Segment Start: Given data

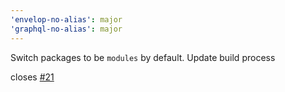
 ```yaml
---
'envelop-no-alias': major
'graphql-no-alias': major
---
```


Switch packages to be `modules` by default.
Update build process

closes [#21](https://github.com/ivandotv/graphql-no-alias/issues/21)
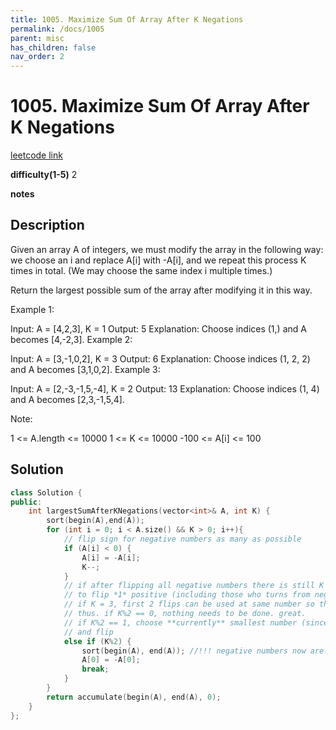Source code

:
```yaml
---
title: 1005. Maximize Sum Of Array After K Negations
permalink: /docs/1005
parent: misc
has_children: false
nav_order: 2
---
```

# 1005. Maximize Sum Of Array After K Negations
[leetcode link](https://leetcode.com/problems/maximize-sum-of-array-after-k-negations/)

**difficulty(1-5)** 
2

**notes** 


## Description
Given an array A of integers, we must modify the array in the following way: we choose an i and replace A[i] with -A[i], and we repeat this process K times in total.  (We may choose the same index i multiple times.)

Return the largest possible sum of the array after modifying it in this way.

 

Example 1:

Input: A = [4,2,3], K = 1
Output: 5
Explanation: Choose indices (1,) and A becomes [4,-2,3].
Example 2:

Input: A = [3,-1,0,2], K = 3
Output: 6
Explanation: Choose indices (1, 2, 2) and A becomes [3,1,0,2].
Example 3:

Input: A = [2,-3,-1,5,-4], K = 2
Output: 13
Explanation: Choose indices (1, 4) and A becomes [2,3,-1,5,4].
 

Note:

1 <= A.length <= 10000
1 <= K <= 10000
-100 <= A[i] <= 100


## Solution
```c++
class Solution {
public:
    int largestSumAfterKNegations(vector<int>& A, int K) {
        sort(begin(A),end(A));
        for (int i = 0; i < A.size() && K > 0; i++){
            // flip sign for negative numbers as many as possible
            if (A[i] < 0) {
                A[i] = -A[i];
                K--;
            }
            // if after flipping all negative numbers there is still K left, we only need
            // to flip *1* positive (including those who turns from negative) because
            // if K = 3, first 2 flips can be used at same number so there is no effect. 
            // thus. if K%2 == 0, nothing needs to be done. great. 
            // if K%2 == 1, choose **currently** smallest number (since they are all positive now)
            // and flip
            else if (K%2) {
                sort(begin(A), end(A)); //!!! negative numbers now are all positive numbers, need to sort again.
                A[0] = -A[0]; 
                break;
            }
        }
        return accumulate(begin(A), end(A), 0);
    }
};
``` 

<!-- 
Default label
{: .label }

Blue label
{: .label .label-blue }

Stable
{: .label .label-green }

New release
{: .label .label-purple }

Coming soon
{: .label .label-yellow }

Deprecated
{: .label .label-red } -->
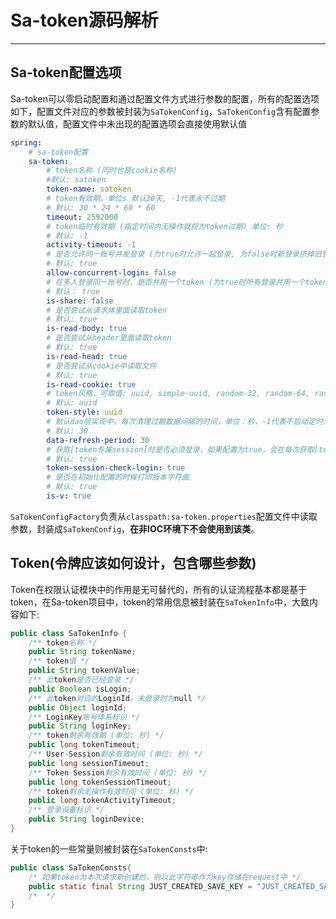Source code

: # Sa-token源码解析

<style>
    .hljs-keyword,
    .hljs-selector-tag,
    .hljs-built_in,
    .hljs-name,
    .hljs-tag {

        color: #569CD6;

    }

    .hljs-string,
    .hljs-type,
    .hljs-built_in,
    .hljs-builtin-name,
    .hljs-selector-id,
    .hljs-selector-attr,
    .hljs-selector-pseudo,
    .hljs-addition,
    .hljs-variable,
    .hljs-template-variable {

        color: #CE9178;

    }



    .hljs-comment,
    .hljs-deletion,
    .hljs-meta {

        color: #6A9955;

    }

    .hljs-bullet,
    .hljs-quote,
    .hljs-number,
    .hljs-regexp,
    .hljs-literal,
    .hljs-link {

        color: #B5CEA8;

    }

    .hljs-code,
    .hljs-title,
    .hljs-section,
    .hljs-selector-class {

        color: #DCDCAA;

    }

    .hljs-keyword,
    .hljs-selector-tag,
    .hljs-built_in,
    .hljs-name,
    .hljs-tag {

        color: #569CD6;

    }

    .hljs-attr {

        color: #9CDCFE;

    }
    .cnblogs-markdown .hljs
    {
        background: #1E1E1E !important;
        background-image: linear-gradient(to top, #a18cd1 0%, #fbc2eb 100%);
    }
</style>

--------------

## Sa-token配置选项

Sa-token可以零启动配置和通过配置文件方式进行参数的配置，所有的配置选项如下，配置文件对应的参数被封装为`SaTokenConfig`，`SaTokenConfig`含有配置参数的默认值，配置文件中未出现的配置选项会直接使用默认值

```yml
spring: 
    # sa-token配置
    sa-token: 
        # token名称 (同时也是cookie名称)
        #默认: satoken
        token-name: satoken
        # token有效期，单位s 默认30天, -1代表永不过期 
        # 默认: 30 * 24 * 60 * 60
        timeout: 2592000
        # token临时有效期 (指定时间内无操作就视为token过期) 单位: 秒
        # 默认: -1
        activity-timeout: -1
        # 是否允许同一账号并发登录 (为true时允许一起登录, 为false时新登录挤掉旧登录)
        # 默认: true 
        allow-concurrent-login: false
        # 在多人登录同一账号时，是否共用一个token (为true时所有登录共用一个token, 为false时每次登录新建一个token)
        # 默认： true 
        is-share: false
        # 是否尝试从请求体里面读取token
        # 默认: true
        is-read-body: true
        # 是否尝试从header里面读取token
        # 默认: true
        is-read-head: true
        # 是否尝试从cookie中读取文件
        # 默认: true
        is-read-cookie: true
        # token风格，可取值: uuid, simple-uuid, random-32, random-64, random-128, tik
        # 默认: uuid
        token-style: uuid
        # 默认dao层实现中，每次清理过期数据间隔的时间，单位：秒，-1代表不启动定时清理
        # 默认: 30
        data-refresh-period: 30
        # 获取[token专属session]时是否必须登录，如果配置为true，会在每次获取[token-session]时校验是否登录
        # 默认: true
        token-session-check-login: true
        # 是否在初始化配置的时候打印版本字符画
        # 默认: true
        is-v: true
```

`SaTokenConfigFactory`负责从`classpath:sa-token.properties`配置文件中读取参数，封装成`SaTokenConfig`，**在非IOC环境下不会使用到该类**。

## Token(令牌应该如何设计，包含哪些参数)

Token在权限认证模块中的作用是无可替代的，所有的认证流程基本都是基于token，在Sa-token项目中，token的常用信息被封装在`SaTokenInfo`中，大致内容如下:

```java
public class SaTokenInfo {
	/** token名称 */
	public String tokenName;
	/** token值 */
	public String tokenValue;
	/** 此token是否已经登录 */
	public Boolean isLogin;
	/** 此token对应的LoginId，未登录时为null */
	public Object loginId;
	/** LoginKey账号体系标识 */
	public String loginKey;
	/** token剩余有效期 (单位: 秒) */
	public long tokenTimeout;
	/** User-Session剩余有效时间 (单位: 秒) */
	public long sessionTimeout;
	/** Token-Session剩余有效时间 (单位: 秒) */
	public long tokenSessionTimeout;
	/** token剩余无操作有效时间 (单位: 秒) */
	public long tokenActivityTimeout;
	/** 登录设备标识 */
	public String loginDevice;
}
```

关于token的一些常量则被封装在`SaTokenConsts`中:

```java
public class SaTokenConsts{
    /* 如果token为本次请求新创建的，则以此字符串作为key存储在request中 */
    public static final String JUST_CREATED_SAVE_KEY = "JUST_CREATED_SAVE_KEY_";
    /*  */
}
```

Segment End: Given data

- [Assignment]: Return all records above verbatim without their pictures.

- [Response box]:
 ```yaml
---
'envelop-no-alias': major
'graphql-no-alias': major
---
```


Switch packages to be `modules` by default.
Update build process

closes [#21](https://github.com/ivandotv/graphql-no-alias/issues/21)
Source code

:
```yaml
---
title: 1005. Maximize Sum Of Array After K Negations
permalink: /docs/1005
parent: misc
has_children: false
nav_order: 2
---
```

# 1005. Maximize Sum Of Array After K Negations
[leetcode link](https://leetcode.com/problems/maximize-sum-of-array-after-k-negations/)

**difficulty(1-5)** 
2

**notes** 


## Description
Given an array A of integers, we must modify the array in the following way: we choose an i and replace A[i] with -A[i], and we repeat this process K times in total.  (We may choose the same index i multiple times.)

Return the largest possible sum of the array after modifying it in this way.

 

Example 1:

Input: A = [4,2,3], K = 1
Output: 5
Explanation: Choose indices (1,) and A becomes [4,-2,3].
Example 2:

Input: A = [3,-1,0,2], K = 3
Output: 6
Explanation: Choose indices (1, 2, 2) and A becomes [3,1,0,2].
Example 3:

Input: A = [2,-3,-1,5,-4], K = 2
Output: 13
Explanation: Choose indices (1, 4) and A becomes [2,3,-1,5,4].
 

Note:

1 <= A.length <= 10000
1 <= K <= 10000
-100 <= A[i] <= 100


## Solution
```c++
class Solution {
public:
    int largestSumAfterKNegations(vector<int>& A, int K) {
        sort(begin(A),end(A));
        for (int i = 0; i < A.size() && K > 0; i++){
            // flip sign for negative numbers as many as possible
            if (A[i] < 0) {
                A[i] = -A[i];
                K--;
            }
            // if after flipping all negative numbers there is still K left, we only need
            // to flip *1* positive (including those who turns from negative) because
            // if K = 3, first 2 flips can be used at same number so there is no effect. 
            // thus. if K%2 == 0, nothing needs to be done. great. 
            // if K%2 == 1, choose **currently** smallest number (since they are all positive now)
            // and flip
            else if (K%2) {
                sort(begin(A), end(A)); //!!! negative numbers now are all positive numbers, need to sort again.
                A[0] = -A[0]; 
                break;
            }
        }
        return accumulate(begin(A), end(A), 0);
    }
};
``` 

<!-- 
Default label
{: .label }

Blue label
{: .label .label-blue }

Stable
{: .label .label-green }

New release
{: .label .label-purple }

Coming soon
{: .label .label-yellow }

Deprecated
{: .label .label-red } -->
Source code

: # Sa-token源码解析

<style>
    .hljs-keyword,
    .hljs-selector-tag,
    .hljs-built_in,
    .hljs-name,
    .hljs-tag {

        color: #569CD6;

    }

    .hljs-string,
    .hljs-type,
    .hljs-built_in,
    .hljs-builtin-name,
    .hljs-selector-id,
    .hljs-selector-attr,
    .hljs-selector-pseudo,
    .hljs-addition,
    .hljs-variable,
    .hljs-template-variable {

        color: #CE9178;

    }



    .hljs-comment,
    .hljs-deletion,
    .hljs-meta {

        color: #6A9955;

    }

    .hljs-bullet,
    .hljs-quote,
    .hljs-number,
    .hljs-regexp,
    .hljs-literal,
    .hljs-link {

        color: #B5CEA8;

    }

    .hljs-code,
    .hljs-title,
    .hljs-section,
    .hljs-selector-class {

        color: #DCDCAA;

    }

    .hljs-keyword,
    .hljs-selector-tag,
    .hljs-built_in,
    .hljs-name,
    .hljs-tag {

        color: #569CD6;

    }

    .hljs-attr {

        color: #9CDCFE;

    }
    .cnblogs-markdown .hljs
    {
        background: #1E1E1E !important;
        background-image: linear-gradient(to top, #a18cd1 0%, #fbc2eb 100%);
    }
</style>

--------------

## Sa-token配置选项

Sa-token可以零启动配置和通过配置文件方式进行参数的配置，所有的配置选项如下，配置文件对应的参数被封装为`SaTokenConfig`，`SaTokenConfig`含有配置参数的默认值，配置文件中未出现的配置选项会直接使用默认值

```yml
spring: 
    # sa-token配置
    sa-token: 
        # token名称 (同时也是cookie名称)
        #默认: satoken
        token-name: satoken
        # token有效期，单位s 默认30天, -1代表永不过期 
        # 默认: 30 * 24 * 60 * 60
        timeout: 2592000
        # token临时有效期 (指定时间内无操作就视为token过期) 单位: 秒
        # 默认: -1
        activity-timeout: -1
        # 是否允许同一账号并发登录 (为true时允许一起登录, 为false时新登录挤掉旧登录)
        # 默认: true 
        allow-concurrent-login: false
        # 在多人登录同一账号时，是否共用一个token (为true时所有登录共用一个token, 为false时每次登录新建一个token)
        # 默认： true 
        is-share: false
        # 是否尝试从请求体里面读取token
        # 默认: true
        is-read-body: true
        # 是否尝试从header里面读取token
        # 默认: true
        is-read-head: true
        # 是否尝试从cookie中读取文件
        # 默认: true
        is-read-cookie: true
        # token风格，可取值: uuid, simple-uuid, random-32, random-64, random-128, tik
        # 默认: uuid
        token-style: uuid
        # 默认dao层实现中，每次清理过期数据间隔的时间，单位：秒，-1代表不启动定时清理
        # 默认: 30
        data-refresh-period: 30
        # 获取[token专属session]时是否必须登录，如果配置为true，会在每次获取[token-session]时校验是否登录
        # 默认: true
        token-session-check-login: true
        # 是否在初始化配置的时候打印版本字符画
        # 默认: true
        is-v: true
```

`SaTokenConfigFactory`负责从`classpath:sa-token.properties`配置文件中读取参数，封装成`SaTokenConfig`，**在非IOC环境下不会使用到该类**。

## Token(令牌应该如何设计，包含哪些参数)

Token在权限认证模块中的作用是无可替代的，所有的认证流程基本都是基于token，在Sa-token项目中，token的常用信息被封装在`SaTokenInfo`中，大致内容如下:

```java
public class SaTokenInfo {
	/** token名称 */
	public String tokenName;
	/** token值 */
	public String tokenValue;
	/** 此token是否已经登录 */
	public Boolean isLogin;
	/** 此token对应的LoginId，未登录时为null */
	public Object loginId;
	/** LoginKey账号体系标识 */
	public String loginKey;
	/** token剩余有效期 (单位: 秒) */
	public long tokenTimeout;
	/** User-Session剩余有效时间 (单位: 秒) */
	public long sessionTimeout;
	/** Token-Session剩余有效时间 (单位: 秒) */
	public long tokenSessionTimeout;
	/** token剩余无操作有效时间 (单位: 秒) */
	public long tokenActivityTimeout;
	/** 登录设备标识 */
	public String loginDevice;
}
```

关于token的一些常量则被封装在`SaTokenConsts`中:

```java
public class SaTokenConsts{
    /* 如果token为本次请求新创建的，则以此字符串作为key存储在request中 */
    public static final String JUST_CREATED_SAVE_KEY = "JUST_CREATED_SAVE_KEY_";
    /*  */
}
```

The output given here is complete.